What Is the Sine Rule?
The sine rule is a formula that relates each side of a triangle to the sine of its opposite angle. It works for any triangle, not just right-angled ones. In a triangle where the sides are a, b, c and the opposite angles are A, B, C, the rule states that the ratio of each side to the sine of its opposite angle is constant.
You use the sine rule when you have at least one complete angle-side pair (a side and its opposite angle) plus one other piece of information — either another angle or another side. It comes in two forms: one for finding sides and one for finding angles. The formulas are provided on the AQA and Edexcel formula sheets, but you still need to know when and how to apply them.
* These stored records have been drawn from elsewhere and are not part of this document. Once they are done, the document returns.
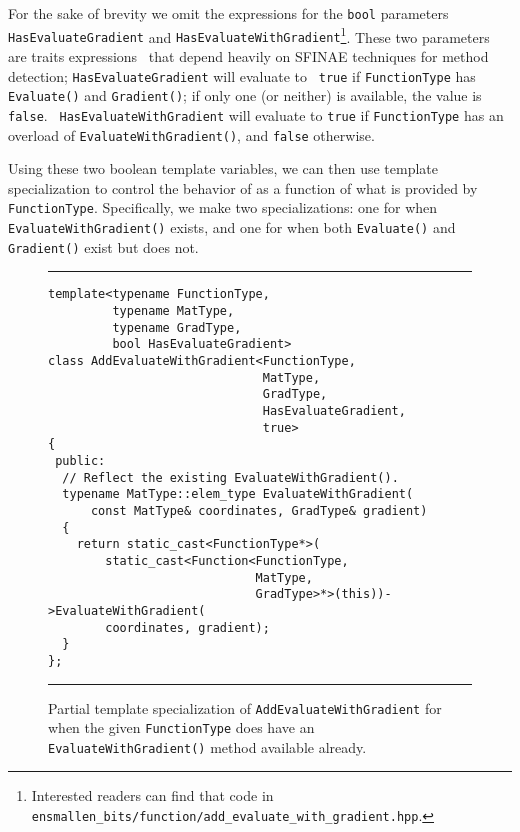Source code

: For the sake of brevity we omit the expressions for the {\tt bool} parameters
{\tt HasEvaluateGradient} and {\tt HasEvaluateWithGradient}\footnote{Interested
readers can find that code in {\tt
ensmallen\_bits/function/add\_evaluate\_with\_gradient.hpp}.}.  These two
parameters are traits expressions~\cite{TODO} that depend heavily on SFINAE
techniques for method detection; {\tt HasEvaluateGradient} will evaluate to {\tt
true} if {\tt FunctionType} has {\tt Evaluate()} and {\tt Gradient()}; if only
one (or neither) is available, the value is {\tt false}.  {\tt
HasEvaluateWithGradient} will evaluate to {\tt true} if {\tt FunctionType} has
an overload of {\tt EvaluateWithGradient()}, and {\tt false} otherwise.

Using these two boolean template variables, we can then use template
specialization to control the behavior of  as a function of what is provided by {\tt
FunctionType}.  Specifically, we make two specializations: one for when {\tt
EvaluateWithGradient()} exists, and one for when both {\tt Evaluate()} and {\tt
Gradient()} exist but  does not.

\begin{figure}[t!]
\hrule
\vspace{1ex}
\begin{verbatim}
template<typename FunctionType,
         typename MatType,
         typename GradType,
         bool HasEvaluateGradient>
class AddEvaluateWithGradient<FunctionType,
                              MatType,
                              GradType,
                              HasEvaluateGradient,
                              true>
{
 public:
  // Reflect the existing EvaluateWithGradient().
  typename MatType::elem_type EvaluateWithGradient(
      const MatType& coordinates, GradType& gradient)
  {
    return static_cast<FunctionType*>(
        static_cast<Function<FunctionType,
                             MatType,
                             GradType>*>(this))->EvaluateWithGradient(
        coordinates, gradient);
  }
};
\end{verbatim}
\hrule
\vspace*{-0.5em}
\caption{Partial template specialization of {\tt AddEvaluateWithGradient} for
when the given {\tt FunctionType} does have an {\tt EvaluateWithGradient()}
method available already.}
\label{fig:aewg-s1}
\end{figure}

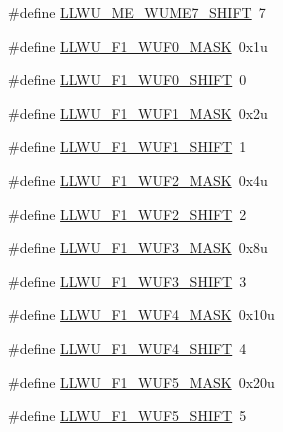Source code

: \begin{DoxyCompactItemize}
\item 
\#define \hyperlink{group___l_l_w_u___register___masks_ga1676e95c4d2477005c4c37ee97b45db3}{L\+L\+W\+U\+\_\+\+M\+E\+\_\+\+W\+U\+M\+E7\+\_\+\+S\+H\+I\+FT}~7
\item 
\#define \hyperlink{group___l_l_w_u___register___masks_ga1308a2e0d967a81b7fc32af6816cb532}{L\+L\+W\+U\+\_\+\+F1\+\_\+\+W\+U\+F0\+\_\+\+M\+A\+SK}~0x1u
\item 
\#define \hyperlink{group___l_l_w_u___register___masks_ga6a004e1e5a54356cf5b70d9f17b96afc}{L\+L\+W\+U\+\_\+\+F1\+\_\+\+W\+U\+F0\+\_\+\+S\+H\+I\+FT}~0
\item 
\#define \hyperlink{group___l_l_w_u___register___masks_ga3513d59cf672e1dfd8884672b57c879b}{L\+L\+W\+U\+\_\+\+F1\+\_\+\+W\+U\+F1\+\_\+\+M\+A\+SK}~0x2u
\item 
\#define \hyperlink{group___l_l_w_u___register___masks_gadfac3bafc6a624b27f059e3d9cf3a899}{L\+L\+W\+U\+\_\+\+F1\+\_\+\+W\+U\+F1\+\_\+\+S\+H\+I\+FT}~1
\item 
\#define \hyperlink{group___l_l_w_u___register___masks_gabc46629018d0f2eb7a39896eb5225933}{L\+L\+W\+U\+\_\+\+F1\+\_\+\+W\+U\+F2\+\_\+\+M\+A\+SK}~0x4u
\item 
\#define \hyperlink{group___l_l_w_u___register___masks_gab99e1778fd26ccd69f31a56d94709e41}{L\+L\+W\+U\+\_\+\+F1\+\_\+\+W\+U\+F2\+\_\+\+S\+H\+I\+FT}~2
\item 
\#define \hyperlink{group___l_l_w_u___register___masks_ga7c81d1a3309d56f967355042ac08c299}{L\+L\+W\+U\+\_\+\+F1\+\_\+\+W\+U\+F3\+\_\+\+M\+A\+SK}~0x8u
\item 
\#define \hyperlink{group___l_l_w_u___register___masks_gada64305bc36dde8d293f511de2183d0c}{L\+L\+W\+U\+\_\+\+F1\+\_\+\+W\+U\+F3\+\_\+\+S\+H\+I\+FT}~3
\item 
\#define \hyperlink{group___l_l_w_u___register___masks_ga9dad2dc81874baa09dac37d10cc4781d}{L\+L\+W\+U\+\_\+\+F1\+\_\+\+W\+U\+F4\+\_\+\+M\+A\+SK}~0x10u
\item 
\#define \hyperlink{group___l_l_w_u___register___masks_ga4ce65dd6db7f89bd5e6f0fb7df47a399}{L\+L\+W\+U\+\_\+\+F1\+\_\+\+W\+U\+F4\+\_\+\+S\+H\+I\+FT}~4
\item 
\#define \hyperlink{group___l_l_w_u___register___masks_ga2ba67283979e853e1601bd15a534523e}{L\+L\+W\+U\+\_\+\+F1\+\_\+\+W\+U\+F5\+\_\+\+M\+A\+SK}~0x20u
\item 
\#define \hyperlink{group___l_l_w_u___register___masks_ga56f1fa2e4a277de750be421a3b35df87}{L\+L\+W\+U\+\_\+\+F1\+\_\+\+W\+U\+F5\+\_\+\+S\+H\+I\+FT}~5
\item 

\end{DoxyCompactItemize}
The sine rule also has an ambiguous case: when you are given two sides and a non-included angle (SSA), there may be two possible triangles. At GCSE this rarely comes up, but awareness of it is expected at the top end of Higher.
Key Formulas
Step-by-Step Method
- Label the triangle so that side a is opposite angle A, side b is opposite angle B, etc.
- Identify the complete pair (a side and its opposite angle both known).
- Decide whether you need a side or an angle.
- For a side: use a/sin A = b/sin B. Substitute and solve for the unknown side.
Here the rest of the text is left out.